Fatimata M'Baye
Fatimata M'Baye was born in 1957. She is divorced with three children. She works in Mauritania as a lawyer. Living in a country where women are still being denied elementary rights, she is fighting for Human Rights on all fronts.
She studied law and economics at Nouakchott University in Mauritania between 1981 and 1985. Having finished her studies she was admitted to practise as Mauritania's first female lawyer. The decision to work in a male-dominated profession was a challenge: only three of the overall number of three hundred lawyers in Mauritania are female, one of them being Fatimata M'Baye. In time, she has become much respected and admired by her professional colleagues, since she has shown great courage and commitment to her goals in disputes with administrative authorities, too.
Fatimata M'Baye also defends the rights of her own ethnic group, the group of black Africans who are still being subjected to reprisals from the country's white Moorish elite. Her commitment to this cause brought her a 6 months' prison sentence in 1987.
Fatimata M'Baye is a founder member of the Mauritanian Human Rights Association ("Association Mauritanienne des Droits de l'Homme" - AMDH). This organisation was created in 1991, two years after the bloody conflict between Senegal and Mauritania, which had cost innumerable lives. The AMDH whose vice-president Fatima M'Baye has been until the present day, is a member of the "Fédération Internationale des Ligues des Droits de l'Homme" (FIDH -International Federation of Human Rights Associations).
After a report denouncing still existing practices of slavery in Mauritania was broadcast on French television in 1998, Ms M'Baye, the AMDH's chairman, Professor Kamara, and further Human Rights activists were arrested without an arrest warrant. A Mauritanian court sentenced her to 13 months in prison and a fine of 30,000 Ouguiya, an extremely high sum in Mauritania, for being a member of an non-approved association. Her appeal against this judgement proved unsuccessful. It was only after an international campaign demanded the prisoners' release that the country's president yielded to pressure and pardoned her.

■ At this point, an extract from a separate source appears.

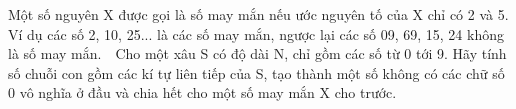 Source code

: Một số nguyên X được gọi là số may mắn nếu ước nguyên tố của X chỉ có 2 và 5. Ví dụ các số 2, 10, 25... là các số may mắn, ngược lại các số 09, 69, 15, 24 không là số may mắn.  Cho một xâu S có độ dài N, chỉ gồm các số từ 0 tới 9. Hãy tính số chuỗi con gồm các kí tự liên tiếp của S, tạo thành một số không có các chữ số 0 vô nghĩa ở đầu và chia hết cho một số may mắn X cho trước.  

\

Since the judgements are still in force and since Human Rights Associations still do not have approved status, Human Rights activities in Mauritania have become more difficult than ever.
Her most important activities:
- Fatimata M'Baye takes part in numerous congresses and conferences in the context of regional organisations, e.g. the African Human Rights Commission, and
- on themes like the international protection of Human Rights, e.g. at the UN Human Rights Commission in Geneva
In Mauritania she is actively involved in the fight for the rights of black Africans, for the rights of women - especially the equality between men and women, for children’s rights and against slavery
Fatimata M'Baye's fields of activities and functions include:
- Chairperson of the women's rights commission of the Mauritanian Human Rights Association (AMDH)
- Member of the state editorial committee for the report on children's rights in Mauritania, Nouakchott
- Advisory lawyer for the non-governmental organisation (NGO) "SOS-esclaves" in Nouakchott
- Advisory lawyer for "terre des hommes" in Mauritania, giving legal support to minors who committed criminal offences
- Observer during the Mauritanian presidential elections in 1994 Founder and chairperson of the social affairs committee of AMDH in 1991
The most serious problems faced by Human Rights activists in Mauritania:
- Independent Human Rights Associations still have not been granted approval
- Human Rights activists are frequently under threat of court cases, torture and censorship.